BEGIN Material provided

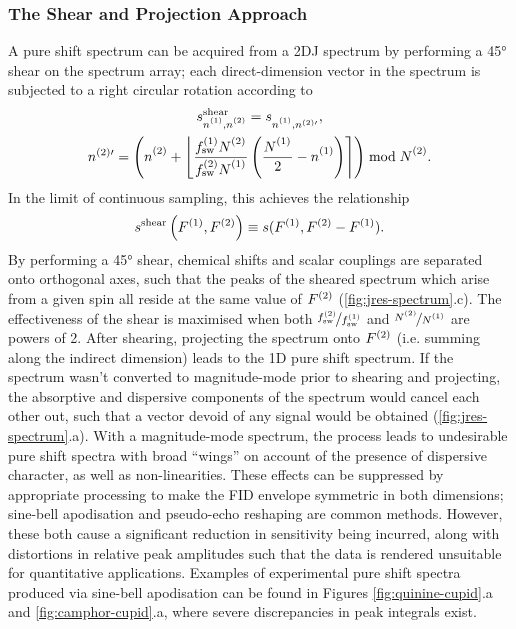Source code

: \subsubsection{The Shear and Projection Approach}
A pure shift spectrum can be acquired from a \ac{2DJ} spectrum by performing a
\ang{45} shear on the spectrum array; each direct-dimension vector in the
spectrum is subjected to a right circular rotation according to
\begin{subequations}
    \begin{gather}
        s_{\none,\ntwo}^{\text{shear}} =
            s_{\none,n^{(2)\prime}}^{\vphantom{{\text{tilt}}}},\\
        n^{(2)\prime} = \left(\ntwo + \left\lfloor
                \frac
                    {\fswone \Ntwo\vpsub{\mathrm{sw}}}
                    {\fswtwo \None\vpsub{\mathrm{sw}}}
                \left(
                    \frac{\None\vpsub{\mathrm{sw}}}{2} - \none
                \right)
            \right\rceil
        \right) \bmod \Ntwo.
    \end{gather}
\end{subequations}
In the limit of continuous sampling, this achieves the relationship
\[
    s^{\text{shear}}\left(F^{(1)},F^{(2)}\right) \equiv s(F^{(1)}, F^{(2)} - F^{(1)}).
\]
By performing a \ang{45} shear, chemical shifts and scalar couplings are
separated onto orthogonal axes,
such that the peaks of the sheared spectrum which arise from a given spin all
reside at the same value of $F^{(2)}$ (\cref{fig:jres-spectrum}.c). The
effectiveness of the shear is maximised when both $\nicefrac{f_{\mathrm{sw}}^{(2)}}{f_{\mathrm{sw}}^{(1)}}$
and $\nicefrac{\Ntwo}{\None}$ are powers of 2. After shearing, projecting the
spectrum onto $F^{(2)}$ (i.e. summing along the indirect dimension) leads
to the \ac{1D} pure shift spectrum.
If the spectrum wasn't converted to magnitude-mode prior to shearing and
projecting, the absorptive and dispersive components of the spectrum would
cancel each other out, such that a vector devoid of any signal would be
obtained (\cref{fig:jres-spectrum}.a).
With a magnitude-mode spectrum, the process leads to undesirable pure shift
spectra with broad ``wings'' on account of the presence of dispersive
character, as well as non-linearities. These effects can be suppressed by
appropriate
processing to make the FID envelope symmetric in both dimensions;
sine-bell apodisation and pseudo-echo reshaping\cite{Bax1981} are common methods.
However, these both cause a significant reduction in sensitivity being
incurred, along with distortions in relative peak amplitudes such that the data is
rendered unsuitable for quantitative applications. Examples of experimental
pure shift spectra produced via sine-bell apodisation can be found in
Figures \ref{fig:quinine-cupid}.a and \ref{fig:camphor-cupid}.a, where
severe discrepancies in peak integrals exist.

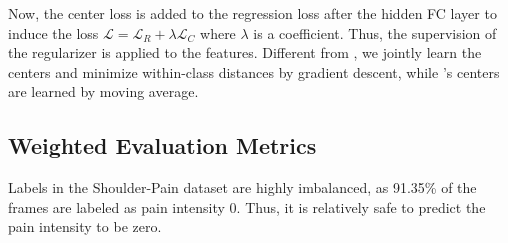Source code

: \documentclass{article}
\begin{document}
Now, the center loss is added to the regression loss after the hidden FC layer to induce the loss $\mathcal{L} = \mathcal{L}_R + \lambda \mathcal{L}_C$ where $\lambda$ is a coefficient.
Thus, the supervision of the regularizer is applied to the features.
Different from \cite{wen2016discriminative}, we jointly learn the centers and minimize within-class distances by gradient descent, while \cite{wen2016discriminative}'s centers are learned by moving average.  

\subsection{Weighted Evaluation Metrics}\label{sec:wmet}
\vspace{-2mm}
\noindent Labels in the Shoulder-Pain dataset are highly imbalanced, as 91.35\% of the frames are labeled as pain intensity 0. 
Thus, it is relatively safe to predict the pain intensity to be zero. 
\end{document}
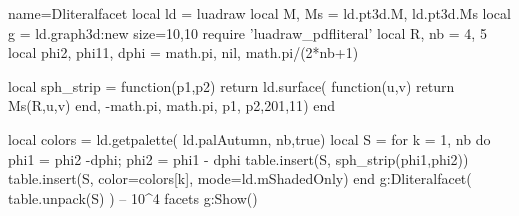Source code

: \begin{luadraw}{name=Dliteralfacet}
local ld = luadraw
local M, Ms = ld.pt3d.M, ld.pt3d.Ms
local g = ld.graph3d:new{ size={10,10} }
require 'luadraw_pdfliteral'
local R, nb = 4, 5
local phi2, phi11, dphi = math.pi, nil, math.pi/(2*nb+1)

local sph_strip = function(p1,p2)
    return ld.surface( function(u,v) return Ms(R,u,v) end, -math.pi, math.pi, p1, p2,{201,11})
end

local colors = ld.getpalette( ld.palAutumn, nb,true)
local S = {}
for k = 1, nb do
    phi1 = phi2 -dphi; phi2 = phi1 - dphi
    table.insert(S, sph_strip(phi1,phi2))
    table.insert(S, {color=colors[k], mode=ld.mShadedOnly})
end
g:Dliteralfacet( table.unpack(S) ) -- 10^4 facets
g:Show()
\end{luadraw}
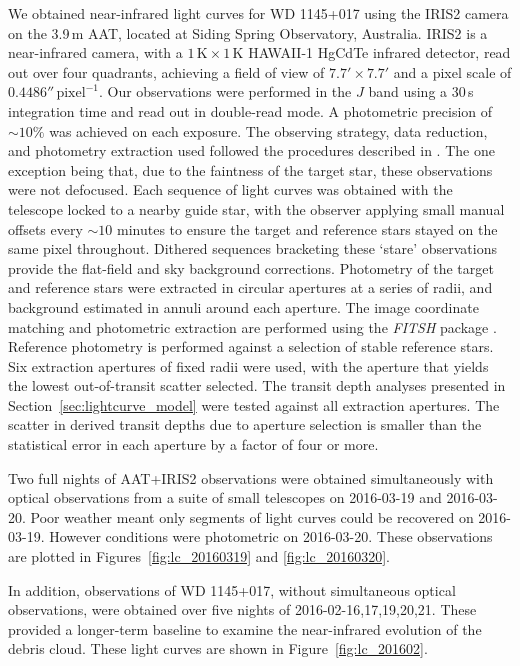 \documentclass[useAMS,usenatbib]{mn2e}
\begin{document}
We obtained near-infrared light curves for WD 1145+017 using the IRIS2 camera \citep{2004SPIE.5492..998T} on the 3.9\,m AAT, located at Siding Spring Observatory, Australia. IRIS2 is a near-infrared camera, with a $1\,\mathrm{K} \times 1\,\mathrm{K}$ HAWAII-1 HgCdTe infrared detector, read out over four quadrants, achieving a field of view of $7.7' \times 7.7 '$ and a pixel scale of $0.4486''\,\mathrm{pixel}^{-1}$. Our observations were performed in the $J$ band using a 30\,s integration time and read out in double-read mode. A photometric precision of $\sim 10\mathrm{\%}$ was achieved on each exposure. The observing strategy, data reduction, and photometry extraction used followed the procedures described in \citet{2014MNRAS.445.2746Z,2015MNRAS.454.3002Z}. The one exception being that, due to the faintness of the target star, these observations were not defocused. Each sequence of light curves was obtained with the telescope locked to a nearby guide star, with the observer applying small manual offsets every $\sim 10$ minutes to ensure the target and reference stars stayed on the same pixel throughout. Dithered sequences bracketing these `stare' observations provide the flat-field and sky background corrections. Photometry of the target and reference stars were extracted in circular apertures at a series of radii, and background estimated in annuli around each aperture. The image coordinate matching and photometric extraction are performed using the \emph{FITSH} package \citep{2012MNRAS.421.1825P}. Reference photometry is performed against a selection of stable reference stars. Six extraction apertures of fixed radii were used, with the aperture that yields the lowest out-of-transit scatter selected. The transit depth analyses presented in Section~\ref{sec:lightcurve_model} were tested against all extraction apertures. The scatter in derived transit depths due to aperture selection is smaller than the statistical error in each aperture by a factor of four or more. 

Two full nights of AAT+IRIS2 observations were obtained simultaneously with optical observations from a suite of small telescopes on 2016-03-19 and 2016-03-20. Poor weather meant only segments of light curves could be recovered on 2016-03-19. However conditions were photometric on 2016-03-20. These observations are plotted in Figures~\ref{fig:lc_20160319} and \ref{fig:lc_20160320}. 

In addition, observations of WD 1145+017, without simultaneous optical observations, were obtained over five nights of 2016-02-16,17,19,20,21. These provided a longer-term baseline to examine the near-infrared evolution of the debris cloud. These light curves are shown in Figure~\ref{fig:lc_201602}.
\end{document}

END Material provided

# What you should do:
Using the records above, copy exactly the lines from the one containing "Two full nights" through the last, inclusive, and nothing else.

# Written answer:
Two full nights of AAT+IRIS2 observations were obtained simultaneously with optical observations from a suite of small telescopes on 2016-03-19 and 2016-03-20. Poor weather meant only segments of light curves could be recovered on 2016-03-19. However conditions were photometric on 2016-03-20. These observations are plotted in Figures~\ref{fig:lc_20160319} and \ref{fig:lc_20160320}. 

In addition, observations of WD 1145+017, without simultaneous optical observations, were obtained over five nights of 2016-02-16,17,19,20,21. These provided a longer-term baseline to examine the near-infrared evolution of the debris cloud. These light curves are shown in Figure~\ref{fig:lc_201602}.
\end{document}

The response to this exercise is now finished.